■ **Description of the task**
Only the lines from the start of the entries up to and including the line with "3. Commit your" should be written out, exactly as they stand.

■ **Supplied records**
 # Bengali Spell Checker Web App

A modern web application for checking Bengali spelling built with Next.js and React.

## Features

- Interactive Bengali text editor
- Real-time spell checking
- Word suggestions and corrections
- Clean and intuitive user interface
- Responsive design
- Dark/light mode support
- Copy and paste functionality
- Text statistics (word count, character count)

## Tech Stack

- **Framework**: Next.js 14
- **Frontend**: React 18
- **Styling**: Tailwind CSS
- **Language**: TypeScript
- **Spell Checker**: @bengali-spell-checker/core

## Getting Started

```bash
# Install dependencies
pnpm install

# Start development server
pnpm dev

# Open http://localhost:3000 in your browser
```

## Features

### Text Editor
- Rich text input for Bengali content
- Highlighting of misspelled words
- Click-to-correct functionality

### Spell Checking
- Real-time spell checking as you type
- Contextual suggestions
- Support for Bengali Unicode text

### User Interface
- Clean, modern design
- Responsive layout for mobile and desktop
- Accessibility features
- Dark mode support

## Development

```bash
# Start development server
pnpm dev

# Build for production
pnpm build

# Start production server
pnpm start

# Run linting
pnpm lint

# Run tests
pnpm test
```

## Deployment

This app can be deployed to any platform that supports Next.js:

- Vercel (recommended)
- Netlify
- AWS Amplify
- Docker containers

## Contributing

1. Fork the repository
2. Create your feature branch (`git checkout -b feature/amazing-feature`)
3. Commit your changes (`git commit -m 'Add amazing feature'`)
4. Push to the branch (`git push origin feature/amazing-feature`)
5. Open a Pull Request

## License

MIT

■ **Answer below**
 # Bengali Spell Checker Web App

A modern web application for checking Bengali spelling built with Next.js and React.

## Features

- Interactive Bengali text editor
- Real-time spell checking
- Word suggestions and corrections
- Clean and intuitive user interface
- Responsive design
- Dark/light mode support
- Copy and paste functionality
- Text statistics (word count, character count)

## Tech Stack

- **Framework**: Next.js 14
- **Frontend**: React 18
- **Styling**: Tailwind CSS
- **Language**: TypeScript
- **Spell Checker**: @bengali-spell-checker/core

## Getting Started

```bash
# Install dependencies
pnpm install

# Start development server
pnpm dev

# Open http://localhost:3000 in your browser
```

## Features

### Text Editor
- Rich text input for Bengali content
- Highlighting of misspelled words
- Click-to-correct functionality

### Spell Checking
- Real-time spell checking as you type
- Contextual suggestions
- Support for Bengali Unicode text

### User Interface
- Clean, modern design
- Responsive layout for mobile and desktop
- Accessibility features
- Dark mode support

## Development

```bash
# Start development server
pnpm dev

# Build for production
pnpm build

# Start production server
pnpm start

# Run linting
pnpm lint

# Run tests
pnpm test
```

## Deployment

This app can be deployed to any platform that supports Next.js:

- Vercel (recommended)
- Netlify
- AWS Amplify
- Docker containers

## Contributing

1. Fork the repository
2. Create your feature branch (`git checkout -b feature/amazing-feature`)
3. Commit your changes (`git commit -m 'Add amazing feature'`)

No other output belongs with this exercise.